[Data in this exercise — start]

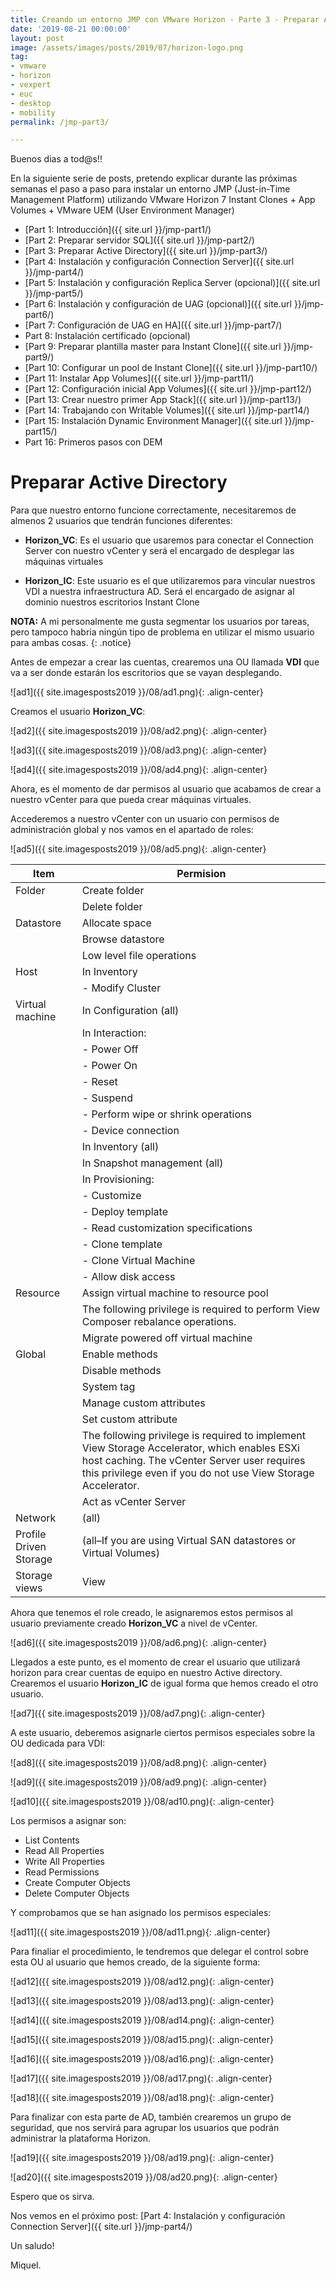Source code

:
 ```yaml
---
title: Creando un entorno JMP con VMware Horizon - Parte 3 - Preparar Active Directory
date: '2019-08-21 00:00:00'
layout: post
image: /assets/images/posts/2019/07/horizon-logo.png
tag:
- vmware
- horizon
- vexpert
- euc
- desktop
- mobility
permalink: /jmp-part3/

---
```


Buenos dias a tod@s!!

En la siguiente serie de posts, pretendo explicar durante las próximas semanas el paso a paso para instalar un entorno JMP (Just-in-Time Management Platform) utilizando VMware Horizon 7 Instant Clones + App Volumes + VMware UEM (User Environment Manager) 

- [Part 1: Introducción]({{ site.url }}/jmp-part1/)
- [Part 2: Preparar servidor SQL]({{ site.url }}/jmp-part2/)
- [Part 3: Preparar Active Directory]({{ site.url }}/jmp-part3/)
- [Part 4: Instalación y configuración Connection Server]({{ site.url }}/jmp-part4/)
- [Part 5: Instalación y configuración Replica Server (opcional)]({{ site.url }}/jmp-part5/)
- [Part 6: Instalación y configuración de UAG (opcional)]({{ site.url }}/jmp-part6/)
- [Part 7: Configuración de UAG en HA]({{ site.url }}/jmp-part7/)
- Part 8: Instalación certificado (opcional)
- [Part 9: Preparar plantilla master para Instant Clone]({{ site.url }}/jmp-part9/)
- [Part 10: Configurar un pool de Instant Clone]({{ site.url }}/jmp-part10/)
- [Part 11: Instalar App Volumes]({{ site.url }}/jmp-part11/)
- [Part 12: Configuración inicial App Volumes]({{ site.url }}/jmp-part12/)
- [Part 13: Crear nuestro primer App Stack]({{ site.url }}/jmp-part13/)
- [Part 14: Trabajando con Writable Volumes]({{ site.url }}/jmp-part14/)
- [Part 15: Instalación Dynamic Environment Manager]({{ site.url }}/jmp-part15/)
- Part 16: Primeros pasos con DEM

# Preparar Active Directory

Para que nuestro entorno funcione correctamente, necesitaremos de almenos 2 usuarios que tendrán funciones diferentes:

- **Horizon_VC**: Es el usuario que usaremos para conectar el Connection Server con nuestro vCenter y será el encargado de desplegar las máquinas virtuales

- **Horizon_IC**: Este usuario es el que utilizaremos para vincular nuestros VDI a nuestra infraestructura AD. Será el encargado de asignar al dominio nuestros escritorios Instant Clone

**NOTA:** A mi personalmente me gusta segmentar los usuarios por tareas, pero tampoco habria ningún tipo de problema en utilizar el mismo usuario para ambas cosas.
{: .notice}

Antes de empezar a crear las cuentas, crearemos una OU llamada **VDI** que va a ser donde estarán los escritorios que se vayan desplegando.

![ad1]({{ site.imagesposts2019 }}/08/ad1.png){: .align-center}

Creamos el usuario **Horizon_VC**:

![ad2]({{ site.imagesposts2019 }}/08/ad2.png){: .align-center}

![ad3]({{ site.imagesposts2019 }}/08/ad3.png){: .align-center}

![ad4]({{ site.imagesposts2019 }}/08/ad4.png){: .align-center}

Ahora, es el momento de dar permisos al usuario que acabamos de crear a nuestro vCenter para que pueda crear máquinas virtuales.

Accederemos a nuestro vCenter con un usuario con permisos de administración global y nos vamos en el apartado de roles:

![ad5]({{ site.imagesposts2019 }}/08/ad5.png){: .align-center}

| Item                   | Permision                                                                                                                                                                                                    |
|------------------------|--------------------------------------------------------------------------------------------------------------------------------------------------------------------------------------------------------------|
| Folder                 | Create folder                                                                                                                                                                                                |
|                        | Delete folder                                                                                                                                                                                                |
| Datastore              | Allocate space                                                                                                                                                                                               |
|                        | Browse datastore                                                                                                                                                                                             |
|                        | Low level file operations                                                                                                                                                                                    |
| Host                   | In Inventory                                                                                                                                                                                                 |
|                        | - Modify Cluster                                                                                                                                                                                             |
| Virtual machine        | In Configuration (all)                                                                                                                                                                                       |
|                        | In Interaction:                                                                                                                                                                                              |
|                        | - Power Off                                                                                                                                                                                                  |
|                        | - Power On                                                                                                                                                                                                   |
|                        | - Reset                                                                                                                                                                                                      |
|                        | - Suspend                                                                                                                                                                                                    |
|                        | - Perform wipe or shrink operations                                                                                                                                                                          |
|                        | - Device connection                                                                                                                                                                                          |
|                        | In Inventory (all)                                                                                                                                                                                           |
|                        | In Snapshot management (all)                                                                                                                                                                                 |
|                        | In Provisioning:                                                                                                                                                                                             |
|                        | - Customize                                                                                                                                                                                                  |
|                        | - Deploy template                                                                                                                                                                                            |
|                        | - Read customization specifications                                                                                                                                                                          |
|                        | - Clone template                                                                                                                                                                                             |
|                        | - Clone Virtual Machine                                                                                                                                                                                      |
|                        | - Allow disk access                                                                                                                                                                                          |
| Resource               | Assign virtual machine to resource pool                                                                                                                                                                      |
|                        | The following privilege is required to perform View Composer rebalance operations.                                                                                                                           |
|                        | Migrate powered off virtual machine                                                                                                                                                                          |
| Global                 | Enable methods                                                                                                                                                                                               |
|                        | Disable methods                                                                                                                                                                                              |
|                        | System tag                                                                                                                                                                                                   |
|                        | Manage custom attributes                                                                                                                                                                                     |
|                        | Set custom attribute                                                                                                                                                                                         |
|                        | The following privilege is required to implement View Storage Accelerator, which enables ESXi host caching. The vCenter Server user requires this privilege even if you do not use View Storage Accelerator. |
|                        | Act as vCenter Server                                                                                                                                                                                        |
| Network                | (all)                                                                                                                                                                                                        |
| Profile Driven Storage | (all–If you are using Virtual SAN datastores or Virtual Volumes)                                                                                                                                             |
| Storage views          | View                                                                                                                                                                                                         |

Ahora que tenemos el role creado, le asignaremos estos permisos al usuario previamente creado **Horizon_VC** a nivel de vCenter.

![ad6]({{ site.imagesposts2019 }}/08/ad6.png){: .align-center}

Llegados a este punto, es el momento de crear el usuario que utilizará horizon para crear cuentas de equipo en nuestro Active directory. Crearemos el usuario **Horizon_IC** de igual forma que hemos creado el otro usuario.

![ad7]({{ site.imagesposts2019 }}/08/ad7.png){: .align-center}

A este usuario, deberemos asignarle ciertos permisos especiales sobre la OU dedicada para VDI:

![ad8]({{ site.imagesposts2019 }}/08/ad8.png){: .align-center}

![ad9]({{ site.imagesposts2019 }}/08/ad9.png){: .align-center}

![ad10]({{ site.imagesposts2019 }}/08/ad10.png){: .align-center}

Los permisos a asignar son:

- List Contents
- Read All Properties
- Write All Properties
- Read Permissions
- Create Computer Objects
- Delete Computer Objects

Y comprobamos que se han asignado los permisos especiales:

![ad11]({{ site.imagesposts2019 }}/08/ad11.png){: .align-center}

Para finaliar el procedimiento, le tendremos que delegar el control sobre esta OU al usuario que hemos creado, de la siguiente forma:

![ad12]({{ site.imagesposts2019 }}/08/ad12.png){: .align-center}

![ad13]({{ site.imagesposts2019 }}/08/ad13.png){: .align-center}

![ad14]({{ site.imagesposts2019 }}/08/ad14.png){: .align-center}

![ad15]({{ site.imagesposts2019 }}/08/ad15.png){: .align-center}

![ad16]({{ site.imagesposts2019 }}/08/ad16.png){: .align-center}

![ad17]({{ site.imagesposts2019 }}/08/ad17.png){: .align-center}

![ad18]({{ site.imagesposts2019 }}/08/ad18.png){: .align-center}

Para finalizar con esta parte de AD, también crearemos un grupo de seguridad, que nos servirá para agrupar los usuarios que podrán administrar la plataforma Horizon.

![ad19]({{ site.imagesposts2019 }}/08/ad19.png){: .align-center}

![ad20]({{ site.imagesposts2019 }}/08/ad20.png){: .align-center}

Espero que os sirva.

Nos vemos en el próximo post: [Part 4: Instalación y configuración Connection Server]({{ site.url }}/jmp-part4/)

Un saludo!

Miquel.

[Data in this exercise — finish]

**Task prompt:** Show each line of the material that includes the word "Properties".

**Output below:**
- Read All Properties
- Write All Properties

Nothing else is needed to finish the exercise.